> **WHAT YOU ARE ASKED TO DO**: Transcribe exactly the lines that begin the material and continue through the line containing "Vu Tiễn Ngư năm". Leave out whatever follows.

> **SUPPLIED INFORMATION**:

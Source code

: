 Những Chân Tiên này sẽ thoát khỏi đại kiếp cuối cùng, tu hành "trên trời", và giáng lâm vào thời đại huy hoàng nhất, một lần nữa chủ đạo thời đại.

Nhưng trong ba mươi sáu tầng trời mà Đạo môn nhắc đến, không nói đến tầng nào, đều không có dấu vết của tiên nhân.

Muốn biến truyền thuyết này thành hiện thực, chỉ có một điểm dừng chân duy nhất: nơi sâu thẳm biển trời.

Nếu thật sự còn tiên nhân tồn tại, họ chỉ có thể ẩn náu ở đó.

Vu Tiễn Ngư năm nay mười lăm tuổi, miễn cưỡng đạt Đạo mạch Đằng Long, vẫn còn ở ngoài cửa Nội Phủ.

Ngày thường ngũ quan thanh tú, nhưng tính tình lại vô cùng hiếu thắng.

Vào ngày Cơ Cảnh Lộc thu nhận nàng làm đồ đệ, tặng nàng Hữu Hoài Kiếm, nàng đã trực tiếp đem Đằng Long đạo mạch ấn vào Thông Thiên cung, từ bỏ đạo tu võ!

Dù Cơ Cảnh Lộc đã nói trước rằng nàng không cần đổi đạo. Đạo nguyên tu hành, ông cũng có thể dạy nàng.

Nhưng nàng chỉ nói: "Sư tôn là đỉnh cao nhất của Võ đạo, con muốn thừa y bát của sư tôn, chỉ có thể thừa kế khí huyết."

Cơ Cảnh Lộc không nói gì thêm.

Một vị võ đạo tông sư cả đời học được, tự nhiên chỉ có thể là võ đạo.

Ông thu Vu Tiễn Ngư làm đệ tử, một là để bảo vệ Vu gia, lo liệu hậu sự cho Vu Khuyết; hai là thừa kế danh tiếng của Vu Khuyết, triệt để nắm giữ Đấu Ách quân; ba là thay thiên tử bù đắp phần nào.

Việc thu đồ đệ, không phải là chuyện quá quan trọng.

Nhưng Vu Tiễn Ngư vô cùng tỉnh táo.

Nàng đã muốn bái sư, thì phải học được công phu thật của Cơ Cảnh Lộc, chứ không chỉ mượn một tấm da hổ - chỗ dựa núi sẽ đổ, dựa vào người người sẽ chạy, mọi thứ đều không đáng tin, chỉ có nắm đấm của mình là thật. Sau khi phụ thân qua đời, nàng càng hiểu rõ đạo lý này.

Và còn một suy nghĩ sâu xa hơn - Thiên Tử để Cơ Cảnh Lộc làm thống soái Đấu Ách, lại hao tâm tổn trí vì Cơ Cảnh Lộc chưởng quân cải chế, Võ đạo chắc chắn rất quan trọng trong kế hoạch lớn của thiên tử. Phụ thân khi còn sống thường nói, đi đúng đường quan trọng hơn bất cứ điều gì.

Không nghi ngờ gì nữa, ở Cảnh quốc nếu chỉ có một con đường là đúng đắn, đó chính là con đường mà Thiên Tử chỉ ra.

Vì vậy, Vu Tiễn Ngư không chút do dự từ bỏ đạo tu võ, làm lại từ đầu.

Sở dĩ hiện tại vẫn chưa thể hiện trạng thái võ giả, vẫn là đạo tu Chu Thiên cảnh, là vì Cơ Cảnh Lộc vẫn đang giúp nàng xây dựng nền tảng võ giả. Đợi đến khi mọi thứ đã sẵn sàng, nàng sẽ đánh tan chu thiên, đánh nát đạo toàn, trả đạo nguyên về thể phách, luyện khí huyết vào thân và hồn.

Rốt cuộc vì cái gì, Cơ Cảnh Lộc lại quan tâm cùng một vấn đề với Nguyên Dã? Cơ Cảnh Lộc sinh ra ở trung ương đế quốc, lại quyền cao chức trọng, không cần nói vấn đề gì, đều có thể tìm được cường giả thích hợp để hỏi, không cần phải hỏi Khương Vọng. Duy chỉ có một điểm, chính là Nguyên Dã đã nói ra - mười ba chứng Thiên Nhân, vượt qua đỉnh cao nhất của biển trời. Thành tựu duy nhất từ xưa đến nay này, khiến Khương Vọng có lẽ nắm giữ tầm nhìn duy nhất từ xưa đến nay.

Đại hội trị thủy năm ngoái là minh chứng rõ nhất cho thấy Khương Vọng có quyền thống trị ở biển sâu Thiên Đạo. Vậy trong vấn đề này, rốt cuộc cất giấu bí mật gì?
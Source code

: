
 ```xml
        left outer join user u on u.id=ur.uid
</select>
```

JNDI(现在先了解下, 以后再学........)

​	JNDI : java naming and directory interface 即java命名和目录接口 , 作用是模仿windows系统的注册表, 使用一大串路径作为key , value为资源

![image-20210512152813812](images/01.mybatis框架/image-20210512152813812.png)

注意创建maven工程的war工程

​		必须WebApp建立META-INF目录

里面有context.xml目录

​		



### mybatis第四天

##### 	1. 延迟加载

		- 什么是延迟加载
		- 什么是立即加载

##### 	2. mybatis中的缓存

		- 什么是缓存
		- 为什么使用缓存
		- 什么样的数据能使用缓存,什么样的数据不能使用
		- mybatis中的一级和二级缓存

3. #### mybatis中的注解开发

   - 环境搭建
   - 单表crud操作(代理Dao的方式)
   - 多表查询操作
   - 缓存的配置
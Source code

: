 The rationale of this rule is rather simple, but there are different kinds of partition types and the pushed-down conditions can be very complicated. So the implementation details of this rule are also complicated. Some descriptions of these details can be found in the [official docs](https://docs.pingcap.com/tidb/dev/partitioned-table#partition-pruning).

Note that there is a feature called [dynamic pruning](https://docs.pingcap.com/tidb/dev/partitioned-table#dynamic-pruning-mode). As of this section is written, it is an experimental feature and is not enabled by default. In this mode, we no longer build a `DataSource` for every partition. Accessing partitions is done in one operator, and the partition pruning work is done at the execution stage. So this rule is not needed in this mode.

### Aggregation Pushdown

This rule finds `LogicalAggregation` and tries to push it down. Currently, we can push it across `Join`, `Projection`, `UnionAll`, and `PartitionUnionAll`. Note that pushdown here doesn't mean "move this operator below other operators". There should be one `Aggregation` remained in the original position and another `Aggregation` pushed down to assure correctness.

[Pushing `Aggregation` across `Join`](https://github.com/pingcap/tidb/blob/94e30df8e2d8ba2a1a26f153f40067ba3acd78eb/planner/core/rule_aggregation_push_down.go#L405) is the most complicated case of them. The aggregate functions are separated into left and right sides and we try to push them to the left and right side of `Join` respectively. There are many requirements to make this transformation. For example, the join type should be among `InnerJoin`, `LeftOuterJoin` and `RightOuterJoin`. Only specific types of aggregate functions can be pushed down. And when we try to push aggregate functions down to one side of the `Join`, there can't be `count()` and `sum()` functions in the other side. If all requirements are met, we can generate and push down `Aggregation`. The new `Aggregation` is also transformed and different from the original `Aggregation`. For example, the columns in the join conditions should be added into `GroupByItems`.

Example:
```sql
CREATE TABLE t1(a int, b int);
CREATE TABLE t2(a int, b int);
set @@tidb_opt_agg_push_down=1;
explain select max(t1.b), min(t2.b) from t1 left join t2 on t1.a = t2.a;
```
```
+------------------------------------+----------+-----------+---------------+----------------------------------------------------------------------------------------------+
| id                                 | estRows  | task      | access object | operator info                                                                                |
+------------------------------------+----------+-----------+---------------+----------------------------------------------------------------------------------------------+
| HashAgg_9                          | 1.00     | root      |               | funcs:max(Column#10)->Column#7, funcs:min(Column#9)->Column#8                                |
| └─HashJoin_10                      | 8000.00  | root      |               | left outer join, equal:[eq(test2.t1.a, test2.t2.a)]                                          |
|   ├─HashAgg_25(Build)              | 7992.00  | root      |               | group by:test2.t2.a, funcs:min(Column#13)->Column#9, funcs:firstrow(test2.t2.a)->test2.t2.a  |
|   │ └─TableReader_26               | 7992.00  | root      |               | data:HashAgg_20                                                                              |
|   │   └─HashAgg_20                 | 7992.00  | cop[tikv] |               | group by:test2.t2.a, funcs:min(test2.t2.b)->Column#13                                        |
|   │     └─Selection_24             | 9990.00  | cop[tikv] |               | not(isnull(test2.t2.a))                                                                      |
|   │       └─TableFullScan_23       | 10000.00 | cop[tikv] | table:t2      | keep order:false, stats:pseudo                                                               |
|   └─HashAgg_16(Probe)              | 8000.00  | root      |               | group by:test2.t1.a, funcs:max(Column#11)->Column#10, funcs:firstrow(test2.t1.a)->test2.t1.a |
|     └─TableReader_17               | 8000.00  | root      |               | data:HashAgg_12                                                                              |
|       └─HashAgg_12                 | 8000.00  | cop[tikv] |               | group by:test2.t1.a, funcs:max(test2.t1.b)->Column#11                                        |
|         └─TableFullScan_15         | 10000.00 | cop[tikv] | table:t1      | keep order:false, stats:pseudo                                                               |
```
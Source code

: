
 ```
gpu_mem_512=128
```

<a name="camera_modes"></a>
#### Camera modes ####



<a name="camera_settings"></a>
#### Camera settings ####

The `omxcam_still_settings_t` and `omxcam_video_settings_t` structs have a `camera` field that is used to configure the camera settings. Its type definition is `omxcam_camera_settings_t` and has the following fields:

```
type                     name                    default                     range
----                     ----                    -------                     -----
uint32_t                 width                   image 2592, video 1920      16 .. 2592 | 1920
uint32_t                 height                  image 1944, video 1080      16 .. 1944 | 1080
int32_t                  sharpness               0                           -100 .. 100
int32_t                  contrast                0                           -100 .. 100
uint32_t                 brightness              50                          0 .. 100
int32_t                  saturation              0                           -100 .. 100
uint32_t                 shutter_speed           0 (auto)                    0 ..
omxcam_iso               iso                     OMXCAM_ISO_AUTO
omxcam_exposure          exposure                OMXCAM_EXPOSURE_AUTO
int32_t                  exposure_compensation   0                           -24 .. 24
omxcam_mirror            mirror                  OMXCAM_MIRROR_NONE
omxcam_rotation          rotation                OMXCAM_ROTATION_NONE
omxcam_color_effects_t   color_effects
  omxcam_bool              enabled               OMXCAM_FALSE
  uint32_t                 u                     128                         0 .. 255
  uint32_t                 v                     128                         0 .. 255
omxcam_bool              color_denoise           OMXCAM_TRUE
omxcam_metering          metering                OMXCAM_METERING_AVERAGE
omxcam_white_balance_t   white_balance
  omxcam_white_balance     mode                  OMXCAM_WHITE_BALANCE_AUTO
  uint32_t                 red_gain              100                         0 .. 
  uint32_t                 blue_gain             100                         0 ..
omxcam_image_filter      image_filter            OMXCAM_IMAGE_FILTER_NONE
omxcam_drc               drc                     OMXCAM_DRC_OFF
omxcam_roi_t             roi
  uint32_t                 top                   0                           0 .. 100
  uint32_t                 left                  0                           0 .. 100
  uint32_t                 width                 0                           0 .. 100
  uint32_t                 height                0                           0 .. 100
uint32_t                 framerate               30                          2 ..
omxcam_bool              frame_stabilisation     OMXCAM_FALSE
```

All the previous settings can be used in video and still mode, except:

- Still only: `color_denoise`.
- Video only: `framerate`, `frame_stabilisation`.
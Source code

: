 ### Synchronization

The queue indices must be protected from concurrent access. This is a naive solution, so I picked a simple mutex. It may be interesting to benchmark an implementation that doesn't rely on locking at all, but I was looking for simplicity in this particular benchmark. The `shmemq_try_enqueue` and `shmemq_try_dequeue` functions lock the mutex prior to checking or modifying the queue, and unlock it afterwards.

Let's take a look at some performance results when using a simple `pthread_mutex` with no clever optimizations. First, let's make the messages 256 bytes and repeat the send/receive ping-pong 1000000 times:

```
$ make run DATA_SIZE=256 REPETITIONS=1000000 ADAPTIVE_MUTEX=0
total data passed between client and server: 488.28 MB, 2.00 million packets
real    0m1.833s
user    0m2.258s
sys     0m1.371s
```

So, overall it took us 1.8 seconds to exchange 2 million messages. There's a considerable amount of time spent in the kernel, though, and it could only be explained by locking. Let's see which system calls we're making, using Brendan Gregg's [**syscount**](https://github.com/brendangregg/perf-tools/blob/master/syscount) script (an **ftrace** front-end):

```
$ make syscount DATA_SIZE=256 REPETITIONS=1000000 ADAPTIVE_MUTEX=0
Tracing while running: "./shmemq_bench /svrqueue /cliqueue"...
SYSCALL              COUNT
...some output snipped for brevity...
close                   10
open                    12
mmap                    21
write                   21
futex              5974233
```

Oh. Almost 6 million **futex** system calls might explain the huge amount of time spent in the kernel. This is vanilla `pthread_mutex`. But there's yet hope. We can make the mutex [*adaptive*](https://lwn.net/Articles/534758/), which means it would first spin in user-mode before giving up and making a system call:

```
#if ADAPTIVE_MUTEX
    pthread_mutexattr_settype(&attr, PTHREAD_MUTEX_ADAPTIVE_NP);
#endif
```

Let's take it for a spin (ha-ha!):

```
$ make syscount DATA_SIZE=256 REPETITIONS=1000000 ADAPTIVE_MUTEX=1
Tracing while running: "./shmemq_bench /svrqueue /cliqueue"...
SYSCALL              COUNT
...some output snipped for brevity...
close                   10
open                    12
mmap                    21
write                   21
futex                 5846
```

> **OUTPUT OF THE TASK**:
Source code

: Những Chân Tiên này sẽ thoát khỏi đại kiếp cuối cùng, tu hành "trên trời", và giáng lâm vào thời đại huy hoàng nhất, một lần nữa chủ đạo thời đại.

Nhưng trong ba mươi sáu tầng trời mà Đạo môn nhắc đến, không nói đến tầng nào, đều không có dấu vết của tiên nhân.

Muốn biến truyền thuyết này thành hiện thực, chỉ có một điểm dừng chân duy nhất: nơi sâu thẳm biển trời.

Nếu thật sự còn tiên nhân tồn tại, họ chỉ có thể ẩn náu ở đó.

Vu Tiễn Ngư năm nay mười lăm tuổi, miễn cưỡng đạt Đạo mạch Đằng Long, vẫn còn ở ngoài cửa Nội Phủ.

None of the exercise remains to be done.